__Records supplied__
********

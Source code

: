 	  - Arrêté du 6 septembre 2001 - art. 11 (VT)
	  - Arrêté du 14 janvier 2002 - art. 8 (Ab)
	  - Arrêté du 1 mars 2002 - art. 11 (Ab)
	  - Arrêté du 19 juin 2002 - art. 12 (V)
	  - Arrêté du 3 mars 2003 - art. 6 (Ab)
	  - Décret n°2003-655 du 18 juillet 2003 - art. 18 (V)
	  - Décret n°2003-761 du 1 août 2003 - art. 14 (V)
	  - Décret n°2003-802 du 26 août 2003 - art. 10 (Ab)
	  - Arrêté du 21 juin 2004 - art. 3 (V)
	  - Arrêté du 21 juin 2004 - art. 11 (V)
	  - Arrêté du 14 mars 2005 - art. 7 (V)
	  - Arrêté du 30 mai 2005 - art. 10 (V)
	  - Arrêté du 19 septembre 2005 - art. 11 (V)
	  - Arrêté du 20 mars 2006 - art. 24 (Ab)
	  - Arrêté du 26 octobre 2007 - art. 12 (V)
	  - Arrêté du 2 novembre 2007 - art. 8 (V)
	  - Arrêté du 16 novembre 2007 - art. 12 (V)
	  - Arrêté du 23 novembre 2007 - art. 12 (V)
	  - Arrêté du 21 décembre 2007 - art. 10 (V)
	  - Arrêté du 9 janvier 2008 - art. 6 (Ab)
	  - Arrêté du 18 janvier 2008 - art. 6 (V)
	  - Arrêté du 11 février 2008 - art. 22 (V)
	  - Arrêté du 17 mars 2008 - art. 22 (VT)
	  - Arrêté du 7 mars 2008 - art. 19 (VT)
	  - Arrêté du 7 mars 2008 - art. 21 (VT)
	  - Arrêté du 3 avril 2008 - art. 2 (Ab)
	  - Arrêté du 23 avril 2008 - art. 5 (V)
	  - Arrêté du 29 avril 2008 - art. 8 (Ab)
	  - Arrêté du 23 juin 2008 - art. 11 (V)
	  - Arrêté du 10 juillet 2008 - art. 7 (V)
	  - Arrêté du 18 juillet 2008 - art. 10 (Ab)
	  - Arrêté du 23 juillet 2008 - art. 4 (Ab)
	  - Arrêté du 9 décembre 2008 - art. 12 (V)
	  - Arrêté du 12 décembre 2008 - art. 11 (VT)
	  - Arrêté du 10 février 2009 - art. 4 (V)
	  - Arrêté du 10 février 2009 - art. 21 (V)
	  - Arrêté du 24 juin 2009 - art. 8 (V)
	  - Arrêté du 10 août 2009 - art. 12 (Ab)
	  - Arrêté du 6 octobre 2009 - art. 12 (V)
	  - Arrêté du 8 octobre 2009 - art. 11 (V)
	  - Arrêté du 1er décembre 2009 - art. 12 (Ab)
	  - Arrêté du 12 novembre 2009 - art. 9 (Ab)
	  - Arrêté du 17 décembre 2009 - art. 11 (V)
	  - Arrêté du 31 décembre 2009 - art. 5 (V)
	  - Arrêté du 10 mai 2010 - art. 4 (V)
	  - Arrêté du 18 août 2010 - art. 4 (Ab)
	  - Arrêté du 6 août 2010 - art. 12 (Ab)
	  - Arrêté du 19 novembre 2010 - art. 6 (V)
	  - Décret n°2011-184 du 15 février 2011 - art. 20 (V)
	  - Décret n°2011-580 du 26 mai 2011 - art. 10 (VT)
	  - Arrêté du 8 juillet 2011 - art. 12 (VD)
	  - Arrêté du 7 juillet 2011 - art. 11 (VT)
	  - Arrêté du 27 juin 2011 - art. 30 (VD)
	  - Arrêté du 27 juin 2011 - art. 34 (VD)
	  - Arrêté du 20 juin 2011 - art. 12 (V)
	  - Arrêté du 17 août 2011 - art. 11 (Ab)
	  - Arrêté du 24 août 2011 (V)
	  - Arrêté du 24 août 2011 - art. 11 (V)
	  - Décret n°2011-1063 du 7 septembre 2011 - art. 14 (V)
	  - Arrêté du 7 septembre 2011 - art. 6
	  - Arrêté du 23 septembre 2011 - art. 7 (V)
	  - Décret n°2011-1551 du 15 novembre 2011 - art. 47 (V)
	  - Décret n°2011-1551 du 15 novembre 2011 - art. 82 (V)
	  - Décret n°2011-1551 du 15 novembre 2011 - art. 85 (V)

********

__What this task involves__
What you return should be the lines from the beginning of the records through the one that contains "- Arrêté du 10 février 2009 - art. 4 (V)", repeated exactly and with no additions.

__Task output__
Source code

: 	  - Arrêté du 6 septembre 2001 - art. 11 (VT)
	  - Arrêté du 14 janvier 2002 - art. 8 (Ab)
	  - Arrêté du 1 mars 2002 - art. 11 (Ab)
	  - Arrêté du 19 juin 2002 - art. 12 (V)
	  - Arrêté du 3 mars 2003 - art. 6 (Ab)
	  - Décret n°2003-655 du 18 juillet 2003 - art. 18 (V)
	  - Décret n°2003-761 du 1 août 2003 - art. 14 (V)
	  - Décret n°2003-802 du 26 août 2003 - art. 10 (Ab)
	  - Arrêté du 21 juin 2004 - art. 3 (V)
	  - Arrêté du 21 juin 2004 - art. 11 (V)
	  - Arrêté du 14 mars 2005 - art. 7 (V)
	  - Arrêté du 30 mai 2005 - art. 10 (V)
	  - Arrêté du 19 septembre 2005 - art. 11 (V)
	  - Arrêté du 20 mars 2006 - art. 24 (Ab)
	  - Arrêté du 26 octobre 2007 - art. 12 (V)
	  - Arrêté du 2 novembre 2007 - art. 8 (V)
	  - Arrêté du 16 novembre 2007 - art. 12 (V)
	  - Arrêté du 23 novembre 2007 - art. 12 (V)
	  - Arrêté du 21 décembre 2007 - art. 10 (V)
	  - Arrêté du 9 janvier 2008 - art. 6 (Ab)
	  - Arrêté du 18 janvier 2008 - art. 6 (V)
	  - Arrêté du 11 février 2008 - art. 22 (V)
	  - Arrêté du 17 mars 2008 - art. 22 (VT)
	  - Arrêté du 7 mars 2008 - art. 19 (VT)
	  - Arrêté du 7 mars 2008 - art. 21 (VT)
	  - Arrêté du 3 avril 2008 - art. 2 (Ab)
	  - Arrêté du 23 avril 2008 - art. 5 (V)
	  - Arrêté du 29 avril 2008 - art. 8 (Ab)
	  - Arrêté du 23 juin 2008 - art. 11 (V)
	  - Arrêté du 10 juillet 2008 - art. 7 (V)
	  - Arrêté du 18 juillet 2008 - art. 10 (Ab)
	  - Arrêté du 23 juillet 2008 - art. 4 (Ab)
	  - Arrêté du 9 décembre 2008 - art. 12 (V)
	  - Arrêté du 12 décembre 2008 - art. 11 (VT)
	  - Arrêté du 10 février 2009 - art. 4 (V)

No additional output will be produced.